Ex-Garcetti aide says former LA mayor ‘unfit to become an ambassador’ | CNN Politics
A former Eric Garcetti aide, who has accused the former Los Angeles mayor of ignoring allegations of sexual harassment during his time in office, said Monday that he is “unfit” to become US ambassador to India amid his embattled nomination.
“He is unfit to become an ambassador or really to hold public office anywhere in this country or this world,” Naomi Seligman, a former communication’s director for Garcetti, told CNN’s Jake Tapper on “The Lead.”
CNN reported last year that Garcetti’s initial nomination had faced headwinds over concerns centered on accusations that he had ignored alleged sexual harassment and bullying. The Senate Foreign Relations Committee approved his nomination for a second time last week, with two Republicans voting with Democrats in favor of advancing Garcetti to the Senate floor.
Notably, a key Democratic holdout – Sen. Kirsten Gillibrand of New York – said she would support the nomination after expressing confidence in the review of Garcetti conducted by the foreign relations panel.
Seligman, a self-proclaimed lifelong Democrat, said she briefed nearly a third of the Senate on the alleged misconduct in Garcetti’s office, and called it “devastating” to see lawmakers from her party push on with his nomination.
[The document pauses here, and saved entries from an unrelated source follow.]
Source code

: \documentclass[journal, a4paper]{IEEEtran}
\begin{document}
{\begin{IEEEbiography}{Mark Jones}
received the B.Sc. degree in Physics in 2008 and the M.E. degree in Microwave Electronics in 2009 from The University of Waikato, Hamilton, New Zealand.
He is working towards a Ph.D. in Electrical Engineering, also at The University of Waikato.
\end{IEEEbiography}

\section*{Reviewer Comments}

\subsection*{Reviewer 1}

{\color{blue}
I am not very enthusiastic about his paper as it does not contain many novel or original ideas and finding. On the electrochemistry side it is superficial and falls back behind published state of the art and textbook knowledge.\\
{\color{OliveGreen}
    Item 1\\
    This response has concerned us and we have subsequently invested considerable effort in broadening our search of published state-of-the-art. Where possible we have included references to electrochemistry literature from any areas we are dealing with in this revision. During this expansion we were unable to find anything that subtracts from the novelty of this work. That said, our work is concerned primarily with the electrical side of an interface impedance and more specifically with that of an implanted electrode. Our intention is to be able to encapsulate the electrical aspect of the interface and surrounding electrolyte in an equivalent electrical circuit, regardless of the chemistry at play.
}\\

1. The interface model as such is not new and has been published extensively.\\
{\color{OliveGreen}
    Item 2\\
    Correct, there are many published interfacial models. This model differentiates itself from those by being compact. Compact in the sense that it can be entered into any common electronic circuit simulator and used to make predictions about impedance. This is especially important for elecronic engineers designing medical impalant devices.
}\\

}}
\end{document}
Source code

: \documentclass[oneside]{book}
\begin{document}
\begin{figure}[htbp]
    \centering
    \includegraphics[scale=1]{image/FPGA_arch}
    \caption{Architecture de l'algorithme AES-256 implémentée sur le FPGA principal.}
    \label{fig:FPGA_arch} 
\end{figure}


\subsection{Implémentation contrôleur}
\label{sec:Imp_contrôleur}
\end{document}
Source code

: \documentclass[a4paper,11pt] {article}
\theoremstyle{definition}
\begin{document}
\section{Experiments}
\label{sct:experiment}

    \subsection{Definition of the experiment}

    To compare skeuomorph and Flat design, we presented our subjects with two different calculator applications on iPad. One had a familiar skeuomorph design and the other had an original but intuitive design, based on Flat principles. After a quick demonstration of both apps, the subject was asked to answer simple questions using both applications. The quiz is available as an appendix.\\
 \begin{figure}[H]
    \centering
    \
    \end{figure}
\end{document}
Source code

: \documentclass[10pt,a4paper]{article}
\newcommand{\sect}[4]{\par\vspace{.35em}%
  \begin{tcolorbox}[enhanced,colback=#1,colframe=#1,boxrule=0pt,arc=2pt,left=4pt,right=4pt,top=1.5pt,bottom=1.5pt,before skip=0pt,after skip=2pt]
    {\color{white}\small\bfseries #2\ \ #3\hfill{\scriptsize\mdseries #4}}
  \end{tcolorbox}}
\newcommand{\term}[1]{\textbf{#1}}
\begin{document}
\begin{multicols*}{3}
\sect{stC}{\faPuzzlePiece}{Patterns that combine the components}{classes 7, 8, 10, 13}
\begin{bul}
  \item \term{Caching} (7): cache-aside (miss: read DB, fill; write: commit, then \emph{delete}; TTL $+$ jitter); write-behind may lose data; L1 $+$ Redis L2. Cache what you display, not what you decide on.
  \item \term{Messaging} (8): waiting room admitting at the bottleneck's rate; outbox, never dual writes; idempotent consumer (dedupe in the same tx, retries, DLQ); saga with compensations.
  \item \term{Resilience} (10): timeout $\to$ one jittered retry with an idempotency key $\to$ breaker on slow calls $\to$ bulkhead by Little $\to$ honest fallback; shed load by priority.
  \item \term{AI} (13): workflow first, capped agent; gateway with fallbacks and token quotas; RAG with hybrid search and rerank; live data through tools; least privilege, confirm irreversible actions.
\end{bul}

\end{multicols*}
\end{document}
“Unfortunately, the White House has put undue pressure on Democrats to vote for Eric Garcetti because Eric Garcetti has been a very, very loyal person to President Biden, and that’s unfortunate,” she told Tapper. “These senators that purport to support me, too, cannot just do it when it’s politically expedient. They have to do it when it matters, even if it’s your own political party.”
White House press secretary Karine Jean-Pierre, when asked last week about the nomination, said Garcetti is “well qualified to serve in this vital role” and urged the Senate to move forward to confirm him.
“The president nominated him because he thought he had the experience to be the US ambassador to India,” Jean-Pierre said.
Throughout the lengthy process of Senate consideration of Garcetti’s nomination, the White House has stood steadfastly behind the former Los Angeles mayor. Garcetti has repeatedly denied any knowledge of the allegations and has met personally with senators in an effort to clear a path to confirmation.
The White House did not have an immediate comment on Seligman’s interview.
Seligman on Monday detailed her time serving in Garcetti’s office, saying she was present when Garcetti witnessed his onetime deputy chief of staff and longtime political adviser “touch people, hug people, kiss people.”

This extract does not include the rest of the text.